A Stronger LP Bound for Formula Size Lower Bounds via Clique Constraints

TL;DR

This paper advances the understanding of formula size lower bounds by introducing a new LP-based technique using clique constraints, improving bounds for majority functions and recursive ternary majority functions.

Contribution

It develops a novel LP bound method leveraging the stable set polytope, providing improved lower bounds for specific monotone functions and matching upper bounds for recursive ternary majority functions.

Findings

Improved formula size lower bounds for majority functions.

Established matching upper and lower bounds for unbalanced recursive ternary majority functions.

Enhanced lower bounds for balanced recursive ternary majority functions using quantum adversary bounds.

Abstract

We introduce a new technique proving formula size lower bounds based on the linear programming bound originally introduced by Karchmer, Kushilevitz and Nisan [11] and the theory of stable set polytope.

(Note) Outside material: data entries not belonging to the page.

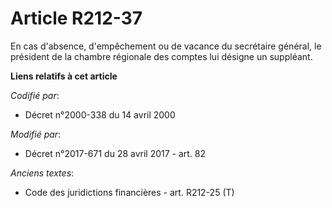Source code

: # Article R212-37

En cas d'absence, d'empêchement ou de vacance du secrétaire général, le président de la chambre régionale des comptes lui
désigne un suppléant.

**Liens relatifs à cet article**

_Codifié par_:

  - Décret n°2000-338 du 14 avril 2000

_Modifié par_:

  - Décret n°2017-671 du 28 avril 2017 - art. 82

_Anciens textes_:

  - Code des juridictions financières - art. R212-25 (T)
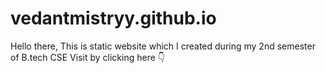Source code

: # vedantmistryy.github.io
Hello there, This is static website which I created during my 2nd semester of B.tech CSE Visit by clicking here 👇
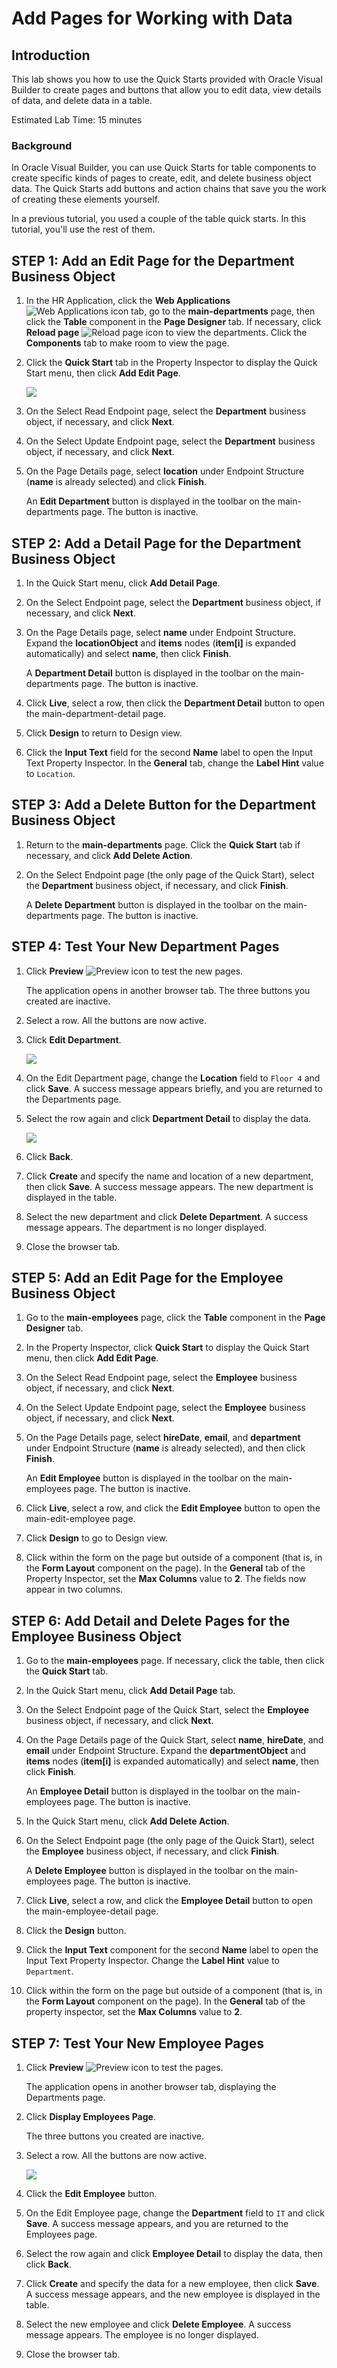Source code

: # Add Pages for Working with Data

## Introduction

This lab shows you how to use the Quick Starts provided with Oracle Visual Builder to create pages and buttons that allow you to edit data, view details of data, and delete data in a table.

Estimated Lab Time:  15 minutes

### Background

In Oracle Visual Builder, you can use Quick Starts for table components to create specific kinds of pages to create, edit, and delete business object data. The Quick Starts add buttons and action chains that save you the work of creating these elements yourself.

In a previous tutorial, you used a couple of the table quick starts. In this tutorial, you'll use the rest of them.

## **STEP 1**: Add an Edit Page for the Department Business Object

1.  In the HR Application, click the **Web Applications** ![Web Applications icon](./images/vbcsmd_webapp_icon.png) tab, go to the **main-departments** page, then click the **Table** component in the **Page Designer** tab. If necessary, click **Reload page** ![Reload page icon](./images/vbcsmd_refresh_icon.png) to view the departments. Click the **Components** tab to make room to view the page.
2.  Click the **Quick Start** tab in the Property Inspector to display the Quick Start menu, then click **Add Edit Page**.

    ![](./images/vbcsmd_aep_s2.png)

3.  On the Select Read Endpoint page, select the **Department** business object, if necessary, and click **Next**.
4.  On the Select Update Endpoint page, select the **Department** business object, if necessary, and click **Next**.
5.  On the Page Details page, select **location** under Endpoint Structure (**name** is already selected) and click **Finish**.

    An **Edit Department** button is displayed in the toolbar on the main-departments page. The button is inactive.


## **STEP 2**: Add a Detail Page for the Department Business Object

1.  In the Quick Start menu, click **Add Detail Page**.
2.  On the Select Endpoint page, select the **Department** business object, if necessary, and click **Next**.
3.  On the Page Details page, select **name** under Endpoint Structure. Expand the **locationObject** and **items** nodes (**item\[i\]** is expanded automatically) and select **name**, then click **Finish**.  

    A **Department Detail** button is displayed in the toolbar on the main-departments page. The button is inactive.

4.  Click **Live**, select a row, then click the **Department Detail** button to open the main-department-detail page.
5.  Click **Design** to return to Design view.
6.  Click the **Input Text** field for the second **Name** label to open the Input Text Property Inspector. In the **General** tab, change the **Label Hint** value to `Location`.

## **STEP 3**: Add a Delete Button for the Department Business Object

1.  Return to the **main-departments** page. Click the **Quick Start** tab if necessary, and click **Add Delete Action**.
2.  On the Select Endpoint page (the only page of the Quick Start), select the **Department** business object, if necessary, and click **Finish**.

    A **Delete Department** button is displayed in the toolbar on the main-departments page. The button is inactive.


## **STEP 4**: Test Your New Department Pages

1.  Click **Preview** ![Preview icon](./images/vbcsmd_run_icon.png) to test the new pages.

    The application opens in another browser tab. The three buttons you created are inactive.

2.  Select a row. All the buttons are now active.
3.  Click **Edit Department**.

    ![](./images/vbcsmd_test_s3.png)

4.  On the Edit Department page, change the **Location** field to `Floor 4` and click **Save**. A success message appears briefly, and you are returned to the Departments page.
5.  Select the row again and click **Department Detail** to display the data.

    ![](./images/vbcsmd_test_s5.png)

6.  Click **Back**.
7.  Click **Create** and specify the name and location of a new department, then click **Save**. A success message appears. The new department is displayed in the table.
8.  Select the new department and click **Delete Department**. A success message appears. The department is no longer displayed.
9.  Close the browser tab.

## **STEP 5**: Add an Edit Page for the Employee Business Object

1.  Go to the **main-employees** page, click the **Table** component in the **Page Designer** tab.
2.  In the Property Inspector, click **Quick Start** to display the Quick Start menu, then click **Add Edit Page**.
3.  On the Select Read Endpoint page, select the **Employee** business object, if necessary, and click **Next**.
4.  On the Select Update Endpoint page, select the **Employee** business object, if necessary, and click **Next**.
5.  On the Page Details page, select **hireDate**, **email**, and **department** under Endpoint Structure (**name** is already selected), and then click **Finish**.

    An **Edit Employee** button is displayed in the toolbar on the main-employees page. The button is inactive.

6.  Click **Live**, select a row, and click the **Edit Employee** button to open the main-edit-employee page.
7.  Click **Design** to go to Design view.
8.  Click within the form on the page but outside of a component (that is, in the **Form Layout** component on the page). In the **General** tab of the Property Inspector, set the **Max Columns** value to **2**. The fields now appear in two columns.

## **STEP 6**: Add Detail and Delete Pages for the Employee Business Object

1.  Go to the **main-employees** page. If necessary, click the table, then click the **Quick Start** tab.
2.  In the Quick Start menu, click **Add Detail Page** tab.
3.  On the Select Endpoint page of the Quick Start, select the **Employee** business object, if necessary, and click **Next**.
4.  On the Page Details page of the Quick Start, select **name**, **hireDate**, and **email** under Endpoint Structure. Expand the **departmentObject** and **items** nodes (**item\[i\]** is expanded automatically) and select **name**, then click **Finish**.

    An **Employee Detail** button is displayed in the toolbar on the main-employees page. The button is inactive.

5.  In the Quick Start menu, click **Add Delete Action**.
6.  On the Select Endpoint page (the only page of the Quick Start), select the **Employee** business object, if necessary, and click **Finish**.

    A **Delete Employee** button is displayed in the toolbar on the main-employees page. The button is inactive.

7.  Click **Live**, select a row, and click the **Employee Detail** button to open the main-employee-detail page.
8.  Click the **Design** button.
9.  Click the **Input Text** component for the second **Name** label to open the Input Text Property Inspector. Change the **Label Hint** value to `Department`.
10.  Click within the form on the page but outside of a component (that is, in the **Form Layout** component on the page). In the **General** tab of the property inspector, set the **Max Columns** value to **2**.

## **STEP 7**: Test Your New Employee Pages

1.  Click **Preview** ![Preview icon](./images/vbcsmd_run_icon.png) to test the pages.

    The application opens in another browser tab, displaying the Departments page.

2.  Click **Display Employees Page**.

    The three buttons you created are inactive.

3.  Select a row. All the buttons are now active.

    ![](./images/vbcsmd_testemp_s3.png)

4.  Click the **Edit Employee** button.
5.  On the Edit Employee page, change the **Department** field to `IT` and click **Save**. A success message appears, and you are returned to the Employees page.
6.  Select the row again and click **Employee Detail** to display the data, then click **Back**.
7.  Click **Create** and specify the data for a new employee, then click **Save**. A success message appears, and the new employee is displayed in the table.
8.  Select the new employee and click **Delete Employee**. A success message appears. The employee is no longer displayed.
9.  Close the browser tab.
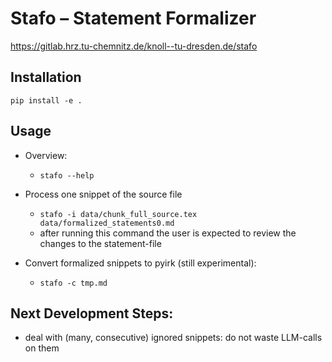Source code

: # Stafo – Statement Formalizer


<https://gitlab.hrz.tu-chemnitz.de/knoll--tu-dresden.de/stafo>

## Installation

`pip install -e .`


## Usage

- Overview:
    - `stafo --help`

- Process one snippet of the source file
    - `stafo -i data/chunk_full_source.tex data/formalized_statements0.md`
    - after running this command the user is expected to review the changes to the statement-file

- Convert formalized snippets to pyirk (still experimental):
    - `stafo -c tmp.md`


## Next Development Steps:

- deal with (many, consecutive) ignored snippets: do not waste LLM-calls on them
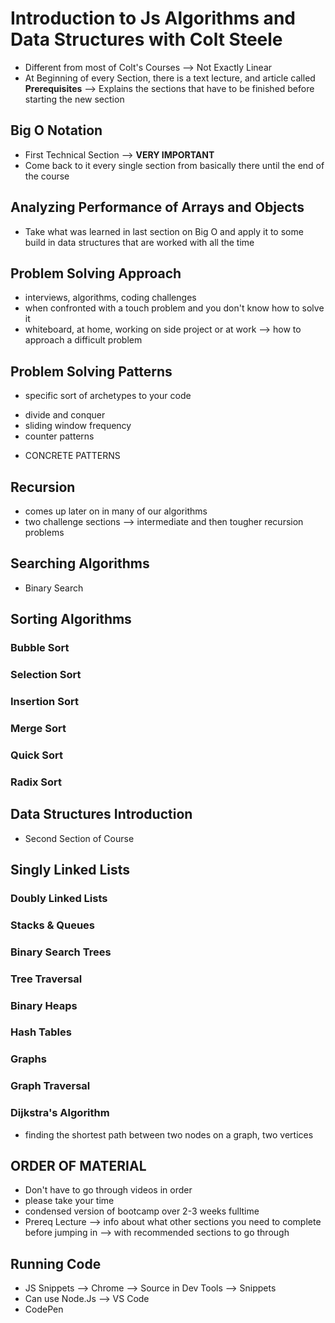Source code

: # Introduction to Js Algorithms and Data Structures with Colt Steele

- Different from most of Colt's Courses --> Not Exactly Linear
- At Beginning of every Section, there is a text lecture, and article called **Prerequisites** --> Explains the sections that have to be finished before starting the new section

## Big O Notation
- First Technical Section --> **VERY IMPORTANT**
- Come back to it every single section from basically there until the end of the course

## Analyzing Performance of Arrays and Objects 
- Take what was learned in last section on Big O and apply it to some build in data structures that are worked with all the time

## Problem Solving Approach
- interviews, algorithms, coding challenges
- when confronted with a touch problem and you don't know how to solve it
- whiteboard, at home, working on side project or at work --> how to approach a difficult problem

## Problem Solving Patterns
- specific sort of archetypes to your code 
* divide and conquer 
* sliding window frequency
* counter patterns
- CONCRETE PATTERNS

## Recursion 
- comes up later on in many of our algorithms
- two challenge sections --> intermediate and then tougher recursion problems

## Searching Algorithms
- Binary Search

## Sorting Algorithms
### Bubble Sort
### Selection Sort
### Insertion Sort

### Merge Sort
### Quick Sort
### Radix Sort

## Data Structures Introduction
- Second Section of Course
## Singly Linked Lists
### Doubly Linked Lists
### Stacks & Queues
### Binary Search Trees
### Tree Traversal
### Binary Heaps
### Hash Tables

### Graphs
### Graph Traversal 

### Dijkstra's Algorithm
- finding the shortest path between two nodes on a graph, two vertices

## ORDER OF MATERIAL
- Don't have to go through videos in order
- please take your time
- condensed version of bootcamp over 2-3 weeks fulltime
- Prereq Lecture --> info about what other sections you need to complete before jumping in --> with recommended sections to go through

## Running Code
- JS Snippets --> Chrome --> Source in Dev Tools --> Snippets
- Can use Node.Js --> VS Code
- CodePen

We apply it to majority functions and prove their formula size lower bounds improved from the classical result of Khrapchenko [13]. Moreover, we introduce a notion of unbalanced recursive ternary majority functions motivated by a decomposition theory of monotone self-dual functions and give integrally matching upper and lower bounds of their formula size. We also show monotone formula size lower bounds of balanced recursive ternary majority functions improved from the quantum adversary bound of Laplante, Lee and Szegedy [15].